Only bikes registered on Angkas are temporarily allowed to operate as taxis, according to the Department of Transportation (DOTr). But other bike owners have realized they could capitalize on the government’s temporary ceasefire on habal-habal by building their base on Facebook, where neither the Land Transportation Franchising and Regulatory Board (LTFRB) nor the DOTr can hold them accountable unless they’re caught by enforcers on the road.
Underground
“They’re like an underground digital economy,” observed LTFRB Chair Martin Delgra. “They have no franchises to operate, they have no business permit, you don’t know where they come from.”
Most ARPG members belong to an underground network of bike owners from Greater Mega Manila. They’re a mix of hobbyists, professionals and Angkas/GrabFood bikers who look to the page for a part-time job.
“I joined because it’s a good source of additional income,” said “Alberto,” a Manila barangay councilor. “I can’t leave my day job because it’s a public service.”
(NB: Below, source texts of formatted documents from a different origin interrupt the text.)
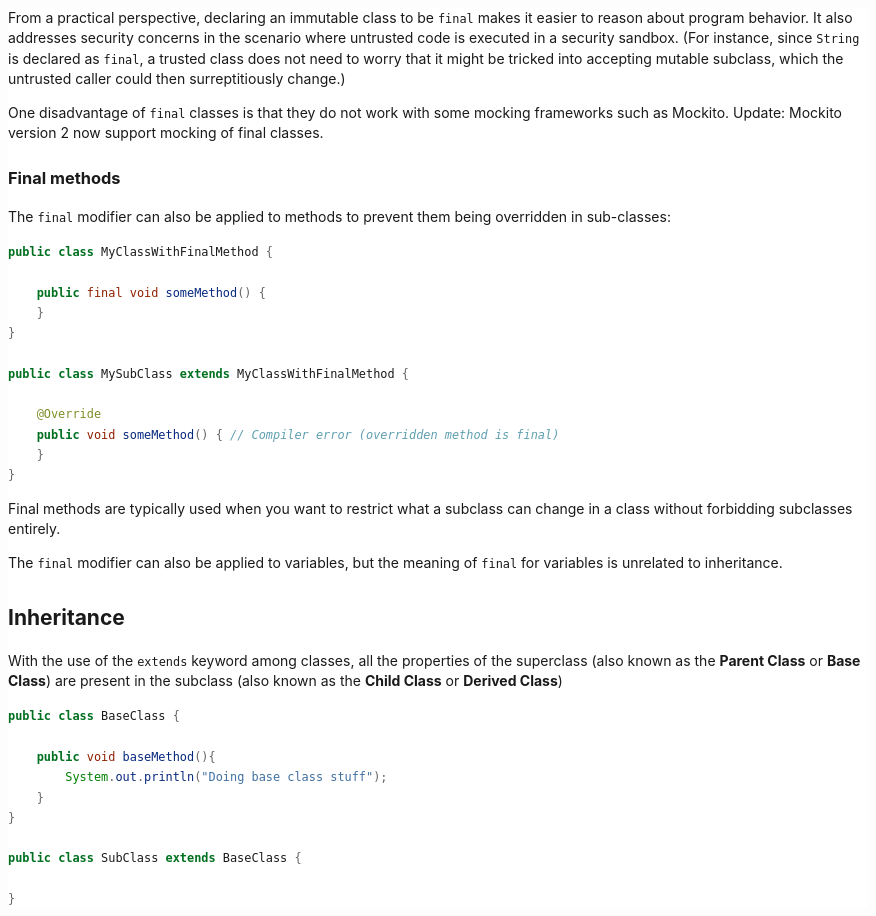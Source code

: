 From a practical perspective, declaring an immutable class to be `final` makes it easier to reason about program behavior.  It also addresses security concerns in the scenario where untrusted code is executed in a security sandbox.  (For instance, since `String` is declared as `final`, a trusted class does not need to worry that it might be tricked into accepting mutable subclass, which the untrusted caller could then surreptitiously change.)

One disadvantage of `final` classes is that they do not work with some mocking frameworks such as Mockito. Update: Mockito version 2 now support mocking of final classes.

### Final methods

The `final` modifier can also be applied to methods to prevent them being overridden in sub-classes:

```java
public class MyClassWithFinalMethod {

    public final void someMethod() {
    }
}

public class MySubClass extends MyClassWithFinalMethod {

    @Override
    public void someMethod() { // Compiler error (overridden method is final)
    }
}

```

Final methods are typically used when you want to restrict what a subclass can change in a class without forbidding subclasses entirely.

The `final` modifier can also be applied to variables, but the meaning of `final` for variables is unrelated to inheritance.



## Inheritance


With the use of the `extends` keyword among classes, all the properties of the superclass (also known as the **Parent Class** or **Base Class**) are present in the subclass (also known as the **Child Class** or **Derived Class**)

```java
public class BaseClass {

    public void baseMethod(){
        System.out.println("Doing base class stuff");
    }
}

public class SubClass extends BaseClass {

}

```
Some joined the group after failing Angkas’ rigorous screening process. “They told me I hit the pylons (orange cones, during the obstacle course exam), but I honestly don’t know how I could have done that,” said “Joe,” who works in parcel delivery. “So I looked elsewhere.”
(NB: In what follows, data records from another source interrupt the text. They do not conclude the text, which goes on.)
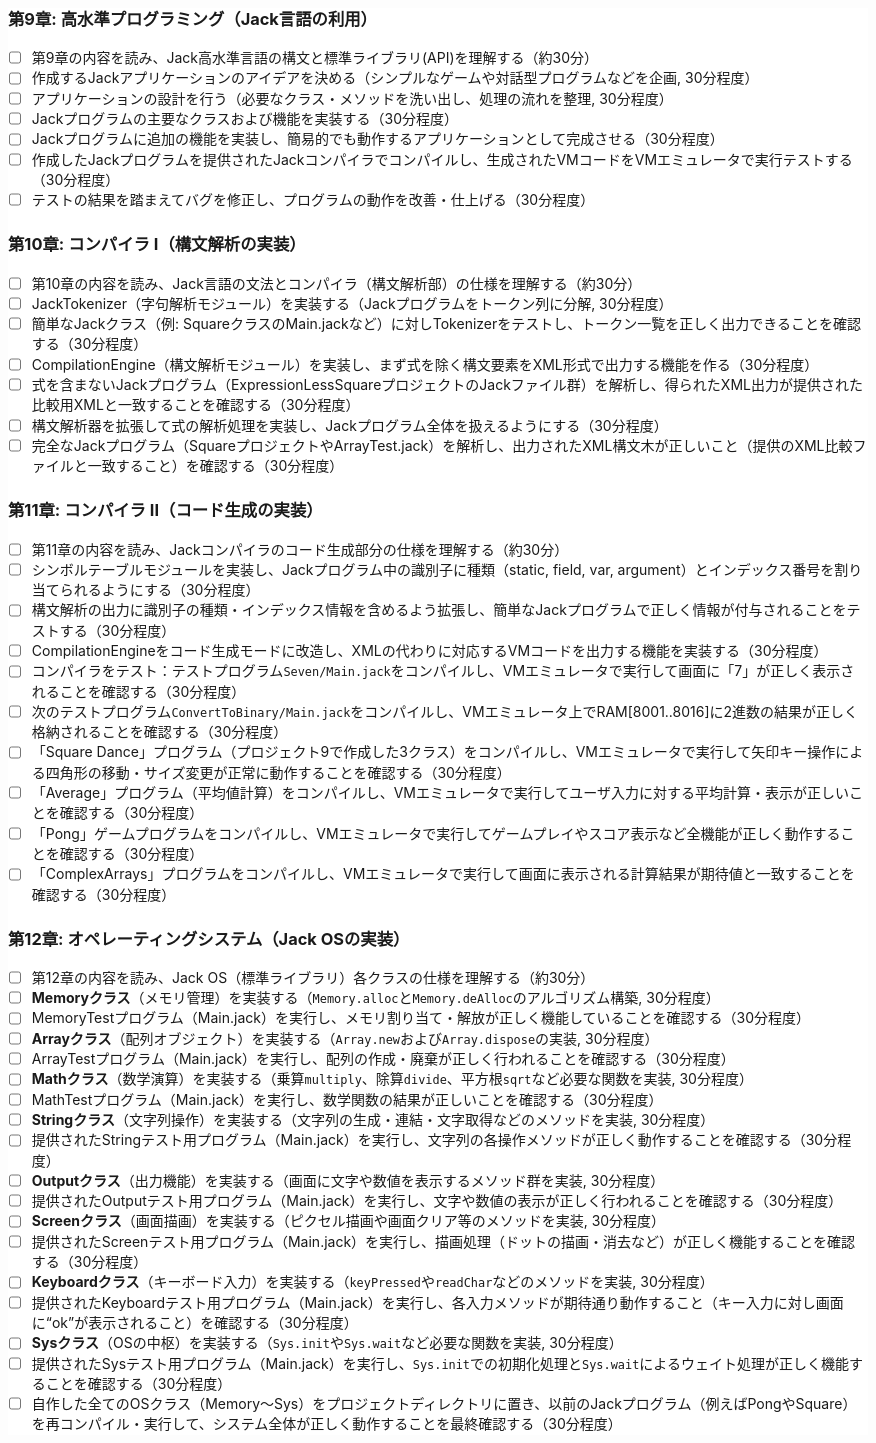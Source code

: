 ### 第9章: 高水準プログラミング（Jack言語の利用）

- [ ]  第9章の内容を読み、Jack高水準言語の構文と標準ライブラリ(API)を理解する（約30分）
- [ ]  作成するJackアプリケーションのアイデアを決める（シンプルなゲームや対話型プログラムなどを企画, 30分程度）
- [ ]  アプリケーションの設計を行う（必要なクラス・メソッドを洗い出し、処理の流れを整理, 30分程度）
- [ ]  Jackプログラムの主要なクラスおよび機能を実装する（30分程度）
- [ ]  Jackプログラムに追加の機能を実装し、簡易的でも動作するアプリケーションとして完成させる（30分程度）
- [ ]  作成したJackプログラムを提供されたJackコンパイラでコンパイルし、生成されたVMコードをVMエミュレータで実行テストする（30分程度）
- [ ]  テストの結果を踏まえてバグを修正し、プログラムの動作を改善・仕上げる（30分程度）

### 第10章: コンパイラ I（構文解析の実装）

- [ ]  第10章の内容を読み、Jack言語の文法とコンパイラ（構文解析部）の仕様を理解する（約30分）
- [ ]  JackTokenizer（字句解析モジュール）を実装する（Jackプログラムをトークン列に分解, 30分程度）
- [ ]  簡単なJackクラス（例: SquareクラスのMain.jackなど）に対しTokenizerをテストし、トークン一覧を正しく出力できることを確認する（30分程度）
- [ ]  CompilationEngine（構文解析モジュール）を実装し、まず式を除く構文要素をXML形式で出力する機能を作る（30分程度）
- [ ]  式を含まないJackプログラム（ExpressionLessSquareプロジェクトのJackファイル群）を解析し、得られたXML出力が提供された比較用XMLと一致することを確認する（30分程度）
- [ ]  構文解析器を拡張して式の解析処理を実装し、Jackプログラム全体を扱えるようにする（30分程度）
- [ ]  完全なJackプログラム（SquareプロジェクトやArrayTest.jack）を解析し、出力されたXML構文木が正しいこと（提供のXML比較ファイルと一致すること）を確認する（30分程度）

### 第11章: コンパイラ II（コード生成の実装）

- [ ]  第11章の内容を読み、Jackコンパイラのコード生成部分の仕様を理解する（約30分）
- [ ]  シンボルテーブルモジュールを実装し、Jackプログラム中の識別子に種類（static, field, var, argument）とインデックス番号を割り当てられるようにする（30分程度）
- [ ]  構文解析の出力に識別子の種類・インデックス情報を含めるよう拡張し、簡単なJackプログラムで正しく情報が付与されることをテストする（30分程度）
- [ ]  CompilationEngineをコード生成モードに改造し、XMLの代わりに対応するVMコードを出力する機能を実装する（30分程度）
- [ ]  コンパイラをテスト：テストプログラム`Seven/Main.jack`をコンパイルし、VMエミュレータで実行して画面に「7」が正しく表示されることを確認する（30分程度）
- [ ]  次のテストプログラム`ConvertToBinary/Main.jack`をコンパイルし、VMエミュレータ上でRAM[8001..8016]に2進数の結果が正しく格納されることを確認する（30分程度）
- [ ]  「Square Dance」プログラム（プロジェクト9で作成した3クラス）をコンパイルし、VMエミュレータで実行して矢印キー操作による四角形の移動・サイズ変更が正常に動作することを確認する（30分程度）
- [ ]  「Average」プログラム（平均値計算）をコンパイルし、VMエミュレータで実行してユーザ入力に対する平均計算・表示が正しいことを確認する（30分程度）
- [ ]  「Pong」ゲームプログラムをコンパイルし、VMエミュレータで実行してゲームプレイやスコア表示など全機能が正しく動作することを確認する（30分程度）
- [ ]  「ComplexArrays」プログラムをコンパイルし、VMエミュレータで実行して画面に表示される計算結果が期待値と一致することを確認する（30分程度）

### 第12章: オペレーティングシステム（Jack OSの実装）

- [ ]  第12章の内容を読み、Jack OS（標準ライブラリ）各クラスの仕様を理解する（約30分）
- [ ]  **Memoryクラス**（メモリ管理）を実装する（`Memory.alloc`と`Memory.deAlloc`のアルゴリズム構築, 30分程度）
- [ ]  MemoryTestプログラム（Main.jack）を実行し、メモリ割り当て・解放が正しく機能していることを確認する（30分程度）
- [ ]  **Arrayクラス**（配列オブジェクト）を実装する（`Array.new`および`Array.dispose`の実装, 30分程度）
- [ ]  ArrayTestプログラム（Main.jack）を実行し、配列の作成・廃棄が正しく行われることを確認する（30分程度）
- [ ]  **Mathクラス**（数学演算）を実装する（乗算`multiply`、除算`divide`、平方根`sqrt`など必要な関数を実装, 30分程度）
- [ ]  MathTestプログラム（Main.jack）を実行し、数学関数の結果が正しいことを確認する（30分程度）
- [ ]  **Stringクラス**（文字列操作）を実装する（文字列の生成・連結・文字取得などのメソッドを実装, 30分程度）
- [ ]  提供されたStringテスト用プログラム（Main.jack）を実行し、文字列の各操作メソッドが正しく動作することを確認する（30分程度）
- [ ]  **Outputクラス**（出力機能）を実装する（画面に文字や数値を表示するメソッド群を実装, 30分程度）
- [ ]  提供されたOutputテスト用プログラム（Main.jack）を実行し、文字や数値の表示が正しく行われることを確認する（30分程度）
- [ ]  **Screenクラス**（画面描画）を実装する（ピクセル描画や画面クリア等のメソッドを実装, 30分程度）
- [ ]  提供されたScreenテスト用プログラム（Main.jack）を実行し、描画処理（ドットの描画・消去など）が正しく機能することを確認する（30分程度）
- [ ]  **Keyboardクラス**（キーボード入力）を実装する（`keyPressed`や`readChar`などのメソッドを実装, 30分程度）
- [ ]  提供されたKeyboardテスト用プログラム（Main.jack）を実行し、各入力メソッドが期待通り動作すること（キー入力に対し画面に“ok”が表示されること）を確認する（30分程度）
- [ ]  **Sysクラス**（OSの中枢）を実装する（`Sys.init`や`Sys.wait`など必要な関数を実装, 30分程度）
- [ ]  提供されたSysテスト用プログラム（Main.jack）を実行し、`Sys.init`での初期化処理と`Sys.wait`によるウェイト処理が正しく機能することを確認する（30分程度）
- [ ]  自作した全てのOSクラス（Memory～Sys）をプロジェクトディレクトリに置き、以前のJackプログラム（例えばPongやSquare）を再コンパイル・実行して、システム全体が正しく動作することを最終確認する（30分程度）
In short, ARPG’s lenient rules allow bike owners who would have otherwise failed the guidelines set by the technical working group of the government for Angkas’ six-month pilot test to service commuters.
“We do offer our riders some training,” said “Kyrie,” ARPG coadministrator, “just not as strict as Angkas’. [Our] training just tests basic riding skills, no backriders.”
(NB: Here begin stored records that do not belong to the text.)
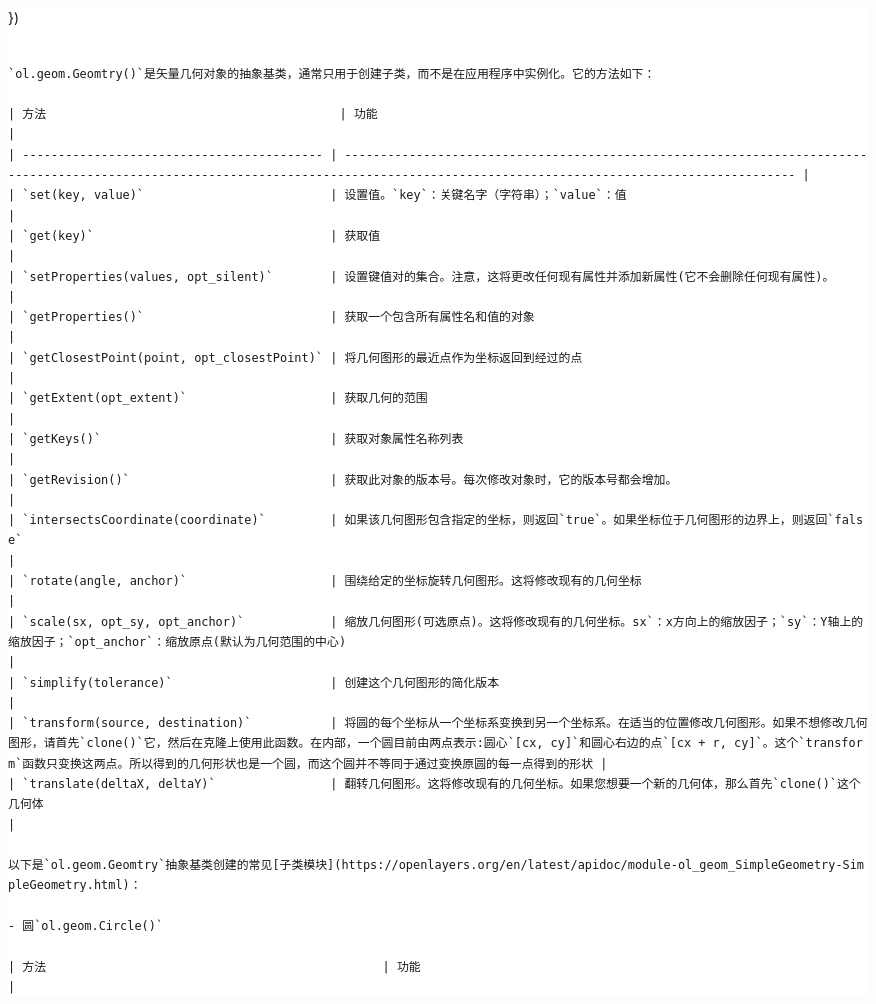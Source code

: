 })

```

`ol.geom.Geomtry()`是矢量几何对象的抽象基类，通常只用于创建子类，而不是在应用程序中实例化。它的方法如下：

| 方法                                         | 功能                                                                                                                                                                                      |
| ------------------------------------------ | --------------------------------------------------------------------------------------------------------------------------------------------------------------------------------------- |
| `set(key, value)`                          | 设置值。`key`：关键名字（字符串）；`value`：值                                                                                                                                                           |
| `get(key)`                                 | 获取值                                                                                                                                                                                     |
| `setProperties(values, opt_silent)`        | 设置键值对的集合。注意，这将更改任何现有属性并添加新属性(它不会删除任何现有属性)。                                                                                                                                              |
| `getProperties()`                          | 获取一个包含所有属性名和值的对象                                                                                                                                                                        |
| `getClosestPoint(point, opt_closestPoint)` | 将几何图形的最近点作为坐标返回到经过的点                                                                                                                                                                    |
| `getExtent(opt_extent)`                    | 获取几何的范围                                                                                                                                                                                 |
| `getKeys()`                                | 获取对象属性名称列表                                                                                                                                                                              |
| `getRevision()`                            | 获取此对象的版本号。每次修改对象时，它的版本号都会增加。                                                                                                                                                            |
| `intersectsCoordinate(coordinate)`         | 如果该几何图形包含指定的坐标，则返回`true`。如果坐标位于几何图形的边界上，则返回`false`                                                                                                                                      |
| `rotate(angle, anchor)`                    | 围绕给定的坐标旋转几何图形。这将修改现有的几何坐标                                                                                                                                                               |
| `scale(sx, opt_sy, opt_anchor)`            | 缩放几何图形(可选原点)。这将修改现有的几何坐标。sx`：x方向上的缩放因子；`sy`：Y轴上的缩放因子；`opt_anchor`：缩放原点(默认为几何范围的中心)                                                                                                      |
| `simplify(tolerance)`                      | 创建这个几何图形的简化版本                                                                                                                                                                           |
| `transform(source, destination)`           | 将圆的每个坐标从一个坐标系变换到另一个坐标系。在适当的位置修改几何图形。如果不想修改几何图形，请首先`clone()`它，然后在克隆上使用此函数。在内部，一个圆目前由两点表示:圆心`[cx, cy]`和圆心右边的点`[cx + r, cy]`。这个`transform`函数只变换这两点。所以得到的几何形状也是一个圆，而这个圆并不等同于通过变换原圆的每一点得到的形状 |
| `translate(deltaX, deltaY)`                | 翻转几何图形。这将修改现有的几何坐标。如果您想要一个新的几何体，那么首先`clone()`这个几何体                                                                                                                                      |

以下是`ol.geom.Geomtry`抽象基类创建的常见[子类模块](https://openlayers.org/en/latest/apidoc/module-ol_geom_SimpleGeometry-SimpleGeometry.html)：

- 圆`ol.geom.Circle()`

| 方法                                               | 功能                                                                                                                                                                                     |
```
In comparison, Angkas’ skills assessment tests how well a rider can navigate an obstacle course with a backrider. Testing this particular skill is paramount in determining whether motorcycles can be used for public transport, Delgra stressed.
“They have to be trained not only how to be drivers of a motorcycle, but also as drivers of a motorcycle taxi. They have to be conscious that they have passengers,” he said.
Only 14 rules govern ARPG. Most are about page decorum, and only two deal with passenger safety.
Because the group has no regulations, it didn’t keep official member or accident records at least until July, when it registered with the Securities and Exchange Commission as Riders Pilipinas Inc., said “Kath,” the group’s coadministrator and vice president.
What if members get into a crash? “We will take care of them,” she said. “We have this practice called ‘pass the helmet,’ where riders from each chapter can all donate however much they’re willing.”
She recalled that, at one time, P1,700 was collected from members to pay for another who got into a minor crash. “It’s all about helping our own.”
Full-blown
Now with more than 500,000 members, ARPG has snowballed into a full-blown informal transport group thriving on the free-for-all platform Facebook. State officials cannot touch it—at least, not yet—which means all transactions made in the group are unregulated and unmonitored.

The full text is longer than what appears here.